両者が同時に見られる場合はありますが、「あなたが共依存だからモラハラが起きている」と考える必要はありません。
特に確認してほしいのは、
- 相手に自由に意見を言えるか
- 嫌なことを断れるか
- 友人や家族との関係を自由に持てるか
- 相手を怒らせないことが生活の中心になっていないか
- 自分の安全や尊厳が守られているか
という点です。
関係を改善したいと思うことも、離れたくないと思うことも、その時点でのあなたの気持ちです。無理に否定する必要はありません。

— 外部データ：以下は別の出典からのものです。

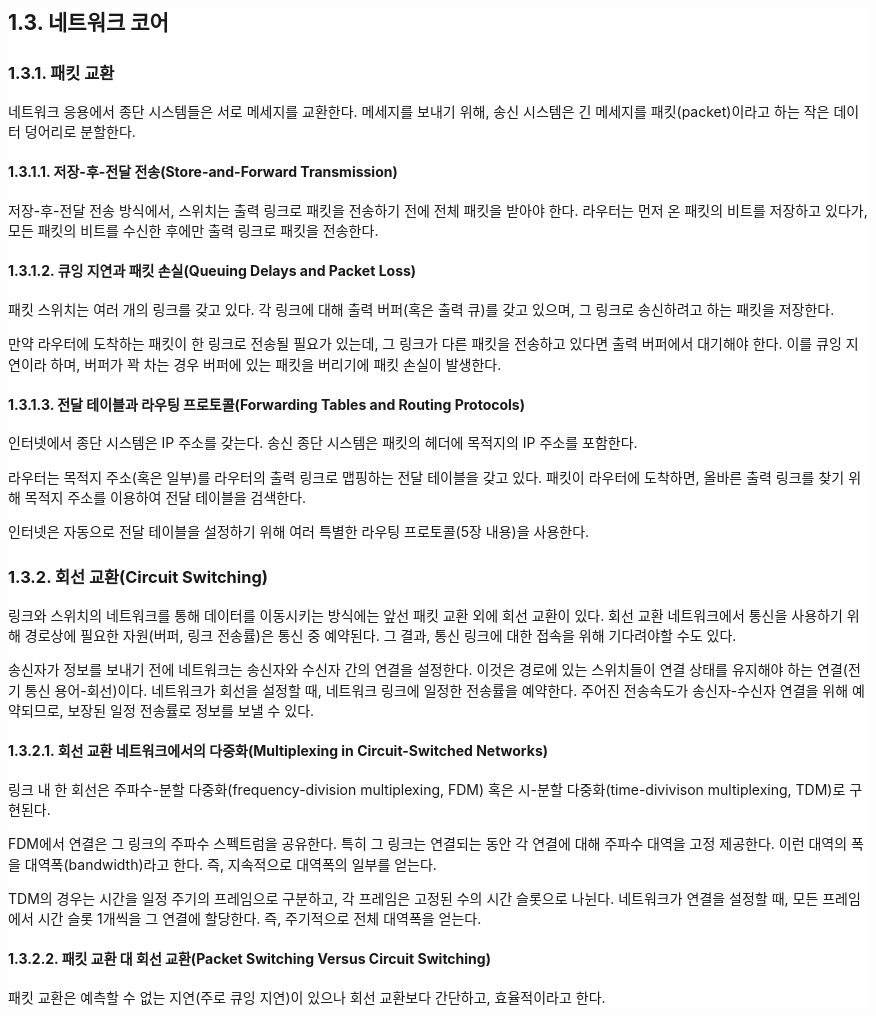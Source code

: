 ## 1.3. 네트워크 코어

### 1.3.1. 패킷 교환
네트워크 응용에서 종단 시스템들은 서로 메세지를 교환한다. 
메세지를 보내기 위해, 송신 시스템은 긴 메세지를 패킷(packet)이라고 하는 작은 데이터 덩어리로 분할한다. 

#### 1.3.1.1. 저장-후-전달 전송(Store-and-Forward Transmission)
저장-후-전달 전송 방식에서, 스위치는 출력 링크로 패킷을 전송하기 전에 전체 패킷을 받아야 한다. 
라우터는 먼저 온 패킷의 비트를 저장하고 있다가, 모든 패킷의 비트를 수신한 후에만 출력 링크로 패킷을 전송한다. 

#### 1.3.1.2. 큐잉 지연과 패킷 손실(Queuing Delays and Packet Loss)
패킷 스위치는 여러 개의 링크를 갖고 있다. 
각 링크에 대해 출력 버퍼(혹은 출력 큐)를 갖고 있으며, 그 링크로 송신하려고 하는 패킷을 저장한다. 

만약 라우터에 도착하는 패킷이 한 링크로 전송될 필요가 있는데, 그 링크가 다른 패킷을 전송하고 있다면 출력 버퍼에서 대기해야 한다. 
이를 큐잉 지연이라 하며, 버퍼가 꽉 차는 경우 버퍼에 있는 패킷을 버리기에 패킷 손실이 발생한다. 

#### 1.3.1.3. 전달 테이블과 라우팅 프로토콜(Forwarding Tables and Routing Protocols)
인터넷에서 종단 시스템은 IP 주소를 갖는다. 
송신 종단 시스템은 패킷의 헤더에 목적지의 IP 주소를 포함한다. 

라우터는 목적지 주소(혹은 일부)를 라우터의 출력 링크로 맵핑하는 전달 테이블을 갖고 있다. 
패킷이 라우터에 도착하면, 올바른 출력 링크를 찾기 위해 목적지 주소를 이용하여 전달 테이블을 검색한다. 

인터넷은 자동으로 전달 테이블을 설정하기 위해 여러 특별한 라우팅 프로토콜(5장 내용)을 사용한다. 

### 1.3.2. 회선 교환(Circuit Switching)
링크와 스위치의 네트워크를 통해 데이터를 이동시키는 방식에는 앞선 패킷 교환 외에 회선 교환이 있다. 
회선 교환 네트워크에서 통신을 사용하기 위해 경로상에 필요한 자원(버퍼, 링크 전송률)은 통신 중 예약된다. 
그 결과, 통신 링크에 대한 접속을 위해 기다려야할 수도 있다. 

송신자가 정보를 보내기 전에 네트워크는 송신자와 수신자 간의 연결을 설정한다. 
이것은 경로에 있는 스위치들이 연결 상태를 유지해야 하는 연결(전기 통신 용어-회선)이다. 
네트워크가 회선을 설정할 때, 네트워크 링크에 일정한 전송률을 예약한다. 
주어진 전송속도가 송신자-수신자 연결을 위해 예약되므로, 보장된 일정 전송률로 정보를 보낼 수 있다. 

#### 1.3.2.1. 회선 교환 네트워크에서의 다중화(Multiplexing in Circuit-Switched Networks)
링크 내 한 회선은 주파수-분할 다중화(frequency-division multiplexing, FDM) 혹은 
시-분할 다중화(time-divivison multiplexing, TDM)로 구현된다. 

FDM에서 연결은 그 링크의 주파수 스펙트럼을 공유한다. 
특히 그 링크는 연결되는 동안 각 연결에 대해 주파수 대역을 고정 제공한다. 
이런 대역의 폭을 대역폭(bandwidth)라고 한다. 
즉, 지속적으로 대역폭의 일부를 얻는다. 

TDM의 경우는 시간을 일정 주기의 프레임으로 구분하고, 각 프레임은 고정된 수의 시간 슬롯으로 나뉜다. 
네트워크가 연결을 설정할 때, 모든 프레임에서 시간 슬롯 1개씩을 그 연결에 할당한다. 
즉, 주기적으로 전체 대역폭을 얻는다. 

#### 1.3.2.2. 패킷 교환 대 회선 교환(Packet Switching Versus Circuit Switching)
패킷 교환은 예측할 수 없는 지연(주로 큐잉 지연)이 있으나 
회선 교환보다 간단하고, 효율적이라고 한다.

ただし、相手の支配や威圧を「私がもっと努力すれば直せる」と一人で背負い込む必要もありません。
もし安全や尊厳が損なわれていると感じるなら、まず自分を守ることを優先してください。そして、「これからどうするべきか」という大きな答えを急いで決める前に、信頼できる人や専門窓口とつながり、自分にどのような選択肢があるのかを一つずつ確認していくことが大切です。